● Records supplied
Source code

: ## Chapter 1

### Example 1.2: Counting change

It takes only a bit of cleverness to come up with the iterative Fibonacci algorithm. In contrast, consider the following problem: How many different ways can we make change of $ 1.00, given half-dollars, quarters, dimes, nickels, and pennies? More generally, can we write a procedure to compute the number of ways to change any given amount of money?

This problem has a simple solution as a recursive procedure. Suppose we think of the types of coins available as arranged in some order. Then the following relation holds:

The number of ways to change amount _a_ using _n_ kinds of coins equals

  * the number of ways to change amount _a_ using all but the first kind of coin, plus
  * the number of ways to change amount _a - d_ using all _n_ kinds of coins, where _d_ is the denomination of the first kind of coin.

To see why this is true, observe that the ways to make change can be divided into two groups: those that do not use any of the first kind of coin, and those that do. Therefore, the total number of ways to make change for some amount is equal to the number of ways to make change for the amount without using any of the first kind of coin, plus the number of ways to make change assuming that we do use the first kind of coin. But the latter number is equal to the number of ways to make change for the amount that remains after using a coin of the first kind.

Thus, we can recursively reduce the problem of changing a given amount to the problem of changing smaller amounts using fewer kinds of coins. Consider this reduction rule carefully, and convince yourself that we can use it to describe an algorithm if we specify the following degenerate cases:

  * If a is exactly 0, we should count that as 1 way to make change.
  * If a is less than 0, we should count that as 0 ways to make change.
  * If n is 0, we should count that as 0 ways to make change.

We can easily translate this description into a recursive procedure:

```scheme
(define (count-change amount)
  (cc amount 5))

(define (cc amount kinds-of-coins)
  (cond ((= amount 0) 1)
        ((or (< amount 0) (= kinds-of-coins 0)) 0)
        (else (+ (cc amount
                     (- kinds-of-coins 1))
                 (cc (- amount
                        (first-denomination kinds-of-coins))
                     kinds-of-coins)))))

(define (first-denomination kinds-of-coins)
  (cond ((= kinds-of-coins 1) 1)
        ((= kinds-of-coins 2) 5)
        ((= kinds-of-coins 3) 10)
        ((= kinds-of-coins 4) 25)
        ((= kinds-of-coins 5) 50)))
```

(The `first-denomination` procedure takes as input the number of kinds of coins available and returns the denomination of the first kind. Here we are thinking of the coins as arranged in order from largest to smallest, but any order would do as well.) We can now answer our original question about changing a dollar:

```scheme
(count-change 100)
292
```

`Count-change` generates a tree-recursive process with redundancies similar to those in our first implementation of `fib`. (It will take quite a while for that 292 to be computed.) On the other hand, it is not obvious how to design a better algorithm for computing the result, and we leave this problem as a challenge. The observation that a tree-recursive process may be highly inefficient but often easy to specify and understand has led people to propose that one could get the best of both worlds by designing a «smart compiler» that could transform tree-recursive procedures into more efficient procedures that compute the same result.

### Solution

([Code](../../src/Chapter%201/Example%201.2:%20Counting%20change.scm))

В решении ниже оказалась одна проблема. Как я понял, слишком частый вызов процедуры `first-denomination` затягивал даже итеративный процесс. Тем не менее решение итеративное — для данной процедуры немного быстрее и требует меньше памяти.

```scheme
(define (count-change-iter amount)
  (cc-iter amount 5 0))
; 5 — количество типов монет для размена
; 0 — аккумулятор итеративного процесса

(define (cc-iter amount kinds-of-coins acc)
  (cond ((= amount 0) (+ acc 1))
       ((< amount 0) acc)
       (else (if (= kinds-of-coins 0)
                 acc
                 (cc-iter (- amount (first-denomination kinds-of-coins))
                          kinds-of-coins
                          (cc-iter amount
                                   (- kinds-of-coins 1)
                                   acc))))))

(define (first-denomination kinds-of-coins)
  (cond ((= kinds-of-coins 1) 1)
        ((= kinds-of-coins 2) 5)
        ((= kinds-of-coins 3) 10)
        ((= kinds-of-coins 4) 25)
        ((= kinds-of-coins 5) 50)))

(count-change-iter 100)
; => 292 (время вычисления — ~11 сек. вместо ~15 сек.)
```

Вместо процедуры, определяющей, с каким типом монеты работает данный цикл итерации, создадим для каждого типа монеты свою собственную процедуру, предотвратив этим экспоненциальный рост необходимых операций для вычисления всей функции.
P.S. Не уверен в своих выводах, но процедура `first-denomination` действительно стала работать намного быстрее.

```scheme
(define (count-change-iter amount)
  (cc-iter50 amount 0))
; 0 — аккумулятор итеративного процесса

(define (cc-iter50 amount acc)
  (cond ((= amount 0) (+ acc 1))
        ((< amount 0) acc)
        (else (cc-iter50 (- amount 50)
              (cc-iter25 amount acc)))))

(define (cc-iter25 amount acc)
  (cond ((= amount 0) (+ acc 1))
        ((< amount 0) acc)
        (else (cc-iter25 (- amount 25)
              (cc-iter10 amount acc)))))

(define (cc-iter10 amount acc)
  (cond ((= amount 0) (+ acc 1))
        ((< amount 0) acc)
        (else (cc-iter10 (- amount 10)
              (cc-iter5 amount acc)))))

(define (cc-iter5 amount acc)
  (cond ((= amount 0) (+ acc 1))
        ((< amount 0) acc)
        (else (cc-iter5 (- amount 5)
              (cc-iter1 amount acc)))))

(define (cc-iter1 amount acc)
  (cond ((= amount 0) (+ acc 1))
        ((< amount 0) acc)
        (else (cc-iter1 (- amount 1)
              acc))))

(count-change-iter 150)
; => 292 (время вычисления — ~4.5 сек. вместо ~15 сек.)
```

● The task
Only the lines from the beginning of the material to the line containing "This problem has" should be echoed, verbatim and in full.

● Finished task
Source code

: ## Chapter 1

### Example 1.2: Counting change

It takes only a bit of cleverness to come up with the iterative Fibonacci algorithm. In contrast, consider the following problem: How many different ways can we make change of $ 1.00, given half-dollars, quarters, dimes, nickels, and pennies? More generally, can we write a procedure to compute the number of ways to change any given amount of money?

This problem has a simple solution as a recursive procedure. Suppose we think of the types of coins available as arranged in some order. Then the following relation holds:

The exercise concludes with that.